In this article, we’ll do our best to try to make sense of the impact of inflation on the industry and consumers.
Impact on mushroom growers
A new report from Promar International commissioned by the NFU has shown that fruit and vegetable growers are facing inflation rates of up to 24%, and for mushrooms, the figure is 19%. This equates to an increase of 13p per pack.
The report states that ‘…without an increase in prices returned to the farm gate, this will eventually, in a worst-case scenario, see producers unable or unwilling to carry on growing’.
To get a more detailed look at the stresses facing the sector, CAFRE Mushroom Benchmarking compiled the largest database of physical and financial information on mushroom farms in Northern Ireland. Information was gathered in May 2022, from seven growers (54% of total NI mushroom growers) filling 59% of the total compost used in NI to benchmark their business.
The data is outlined in the table below and shows the impact of variable costs, labour, fuel and energy on the cost of production/kg mushroom highlighting that mushroom growers are facing input price inflation rates of 16.4% since January 2021. The benchmarking data does not include any interest repayments or depreciation.
As the table shows, packaging, labour and energy are the key drivers of inflation in the mushroom industry .
Northern Ireland Mushroom Growers Input Cost Inflation
|% of total input cost Jan-21||% of total input cost May-22||Jan-21||May-22||% increase Jan 2021 vs May 2022|
|Labour (£/kg)||39.1%||37.7%||£ 0.520||£ 0.583||12.1%|
|Compost (£/kg)||37.3%||33.9%||£ 0.496||£ 0.525||5.9%|
|Casing (£/kg)||3.5%||4.0%||£ 0.046||£ 0.062||34.6%|
|Packaging (£/kg)||5.8%||8.1%||£ 0.078||£ 0.125||61.1%|
|Fuel – Oil+biomass (£/kg)||2.4%||3.4%||£ 0.031||£ 0.052||65.9%|
|Electricity (£/kg)||4.2%||5.8%||£ 0.056||£ 0.090||60.5%|
|Other – Maintenance, Chemicals, Supplies, Overheads, Owner salary, Compost Emptying||7.8%||7.2%||£ 0.103||£ 0.112||8.0%|
|£ 1.330||£ 1.549||16.4%|
|YTD Weighted % increase Jan 2021 vs May 2022||16.4%|
Impact on consumers
People are experiencing ‘shelf shock’ as they do their regular grocery shopping, with prices up by around 20% overall. As a result, people are rightly being conservative with their spending and reprioritise their family budget.
The latest IGD figures predict that the average family of 4 will spend £439 on groceries per month by January 2023 – a significant increase from £396 in January 2022. This leads to concerns about food poverty, and there have already been reports of families skipping meals.
Mushroom farms are working hard to keep supplying mushrooms to consumers, but the pressure for many is unsustainable. But the popularity of mushrooms hasn’t waned, and due to years of marketing, people have more knowledge about how good they are for our health.
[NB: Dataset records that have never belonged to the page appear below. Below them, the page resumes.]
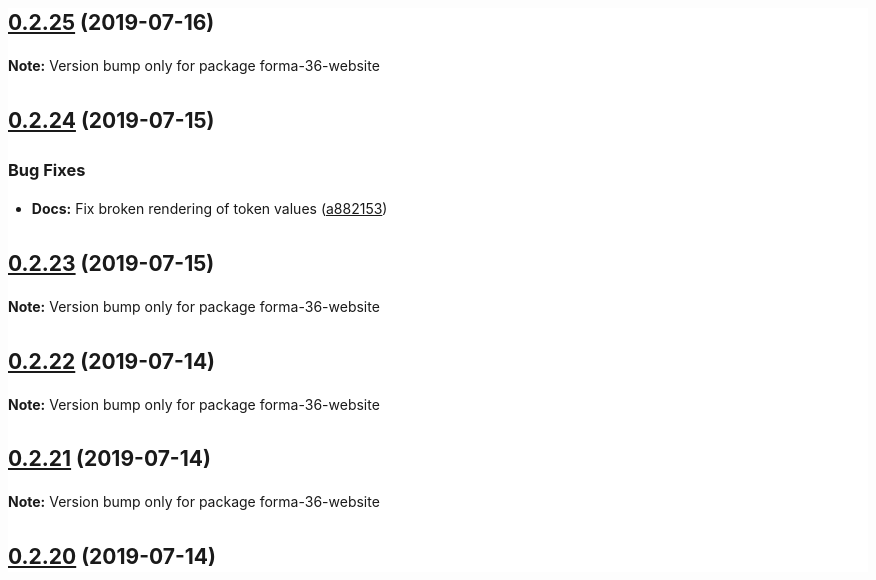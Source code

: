 

## [0.2.25](https://github.com/contentful/forma-36/compare/forma-36-website@0.2.24...forma-36-website@0.2.25) (2019-07-16)

**Note:** Version bump only for package forma-36-website





## [0.2.24](https://github.com/contentful/forma-36/compare/forma-36-website@0.2.23...forma-36-website@0.2.24) (2019-07-15)


### Bug Fixes

* **Docs:** Fix broken rendering of token values ([a882153](https://github.com/contentful/forma-36/commit/a882153))





## [0.2.23](https://github.com/contentful/forma-36/compare/forma-36-website@0.2.22...forma-36-website@0.2.23) (2019-07-15)

**Note:** Version bump only for package forma-36-website





## [0.2.22](https://github.com/contentful/forma-36/compare/forma-36-website@0.2.21...forma-36-website@0.2.22) (2019-07-14)

**Note:** Version bump only for package forma-36-website





## [0.2.21](https://github.com/contentful/forma-36/compare/forma-36-website@0.2.20...forma-36-website@0.2.21) (2019-07-14)

**Note:** Version bump only for package forma-36-website





## [0.2.20](https://github.com/contentful/forma-36/compare/forma-36-website@0.2.19...forma-36-website@0.2.20) (2019-07-14)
Without help and support for growers from the government, or measure to curb energy prices, the situation doesn’t look set to improve any time soon. The longer the conflict in Ukraine goes on, the worse the impact will be.
It’s thought that prices will continue to rise through the summer. This is a worrying time for everyone; consumers and growers who are trying to make a business work against tough odds.